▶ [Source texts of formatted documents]
########################################
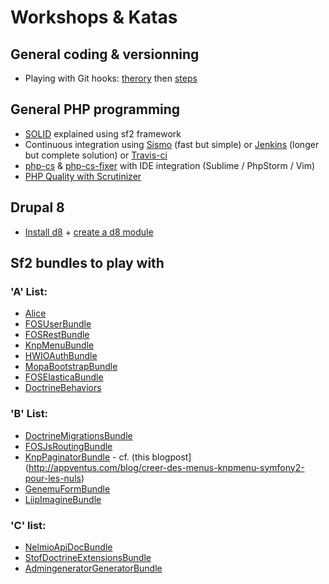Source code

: # Workshops & Katas

## General coding & versionning

* Playing with Git hooks: [therory](http://appventus.com/blog/git-hooks-comment-sen-servir) then [steps](http://tech.zumba.com/2014/04/14/control-code-quality/)

## General PHP programming

* [SOLID](http://fr.wikipedia.org/wiki/SOLID_(informatique)) explained using sf2 framework
* Continuous integration using [Sismo](http://sismo.sensiolabs.org/) (fast but simple) or [Jenkins](http://jenkins-ci.org) (longer but complete solution) or [Travis-ci](https://travis-ci.org/)
* [php-cs](https://github.com/squizlabs/PHP_CodeSniffer) & [php-cs-fixer](https://github.com/fabpot/PHP-CS-Fixer) with IDE integration (Sublime / PhpStorm / Vim)
* [PHP Quality with Scrutinizer](http://scrutinizer-ci.com)

## Drupal 8

* [Install d8](https://www.drupal.org/project/drupal/git-instructions) + [create a d8 module](https://www.drupal.org/developing/modules/8)

## Sf2 bundles to play with

### 'A' List:

* [Alice](https://github.com/nelmio/alice)
* [FOSUserBundle](http://knpbundles.com/FriendsOfSymfony/FOSUserBundle)
* [FOSRestBundle](http://knpbundles.com/FriendsOfSymfony/FOSRestBundle)
* [KnpMenuBundle](http://knpbundles.com/KnpLabs/KnpMenuBundle)
* [HWIOAuthBundle](http://knpbundles.com/hwi/HWIOAuthBundle)
* [MopaBootstrapBundle](http://knpbundles.com/phiamo/MopaBootstrapBundle)
* [FOSElasticaBundle](http://knpbundles.com/FriendsOfSymfony/FOSElasticaBundle)
* [DoctrineBehaviors](https://github.com/KnpLabs/DoctrineBehaviors)

### 'B' List:

* [DoctrineMigrationsBundle](https://github.com/doctrine/DoctrineMigrationsBundle)
* [FOSJsRoutingBundle](http://knpbundles.com/FriendsOfSymfony/FOSJsRoutingBundle)
* [KnpPaginatorBundle](http://knpbundles.com/KnpLabs/KnpPaginatorBundle) - cf. (this blogpost](http://appventus.com/blog/creer-des-menus-knpmenu-symfony2-pour-les-nuls)
* [GenemuFormBundle](http://knpbundles.com/genemu/GenemuFormBundle)
* [LiipImagineBundle](http://knpbundles.com/liip/LiipImagineBundle)

### 'C' list:

* [NelmioApiDocBundle](http://knpbundles.com/nelmio/NelmioApiDocBundle)
* [StofDoctrineExtensionsBundle](http://knpbundles.com/stof/StofDoctrineExtensionsBundle)
* [AdmingeneratorGeneratorBundle](http://knpbundles.com/symfony2admingenerator/AdmingeneratorGeneratorBundle)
########################################
▶ [Description of the task] Give back an exact reproduction of the entries, with all pictures excluded.

▶ [Your response]
Source code

: # Workshops & Katas

## General coding & versionning

* Playing with Git hooks: [therory](http://appventus.com/blog/git-hooks-comment-sen-servir) then [steps](http://tech.zumba.com/2014/04/14/control-code-quality/)

## General PHP programming

* [SOLID](http://fr.wikipedia.org/wiki/SOLID_(informatique)) explained using sf2 framework
* Continuous integration using [Sismo](http://sismo.sensiolabs.org/) (fast but simple) or [Jenkins](http://jenkins-ci.org) (longer but complete solution) or [Travis-ci](https://travis-ci.org/)
* [php-cs](https://github.com/squizlabs/PHP_CodeSniffer) & [php-cs-fixer](https://github.com/fabpot/PHP-CS-Fixer) with IDE integration (Sublime / PhpStorm / Vim)
* [PHP Quality with Scrutinizer](http://scrutinizer-ci.com)

## Drupal 8

* [Install d8](https://www.drupal.org/project/drupal/git-instructions) + [create a d8 module](https://www.drupal.org/developing/modules/8)

## Sf2 bundles to play with

### 'A' List:

* [Alice](https://github.com/nelmio/alice)
* [FOSUserBundle](http://knpbundles.com/FriendsOfSymfony/FOSUserBundle)
* [FOSRestBundle](http://knpbundles.com/FriendsOfSymfony/FOSRestBundle)
* [KnpMenuBundle](http://knpbundles.com/KnpLabs/KnpMenuBundle)
* [HWIOAuthBundle](http://knpbundles.com/hwi/HWIOAuthBundle)
* [MopaBootstrapBundle](http://knpbundles.com/phiamo/MopaBootstrapBundle)
* [FOSElasticaBundle](http://knpbundles.com/FriendsOfSymfony/FOSElasticaBundle)
* [DoctrineBehaviors](https://github.com/KnpLabs/DoctrineBehaviors)

### 'B' List:

* [DoctrineMigrationsBundle](https://github.com/doctrine/DoctrineMigrationsBundle)
* [FOSJsRoutingBundle](http://knpbundles.com/FriendsOfSymfony/FOSJsRoutingBundle)
* [KnpPaginatorBundle](http://knpbundles.com/KnpLabs/KnpPaginatorBundle) - cf. (this blogpost](http://appventus.com/blog/creer-des-menus-knpmenu-symfony2-pour-les-nuls)
* [GenemuFormBundle](http://knpbundles.com/genemu/GenemuFormBundle)
* [LiipImagineBundle](http://knpbundles.com/liip/LiipImagineBundle)

### 'C' list:

* [NelmioApiDocBundle](http://knpbundles.com/nelmio/NelmioApiDocBundle)
* [StofDoctrineExtensionsBundle](http://knpbundles.com/stof/StofDoctrineExtensionsBundle)
* [AdmingeneratorGeneratorBundle](http://knpbundles.com/symfony2admingenerator/AdmingeneratorGeneratorBundle)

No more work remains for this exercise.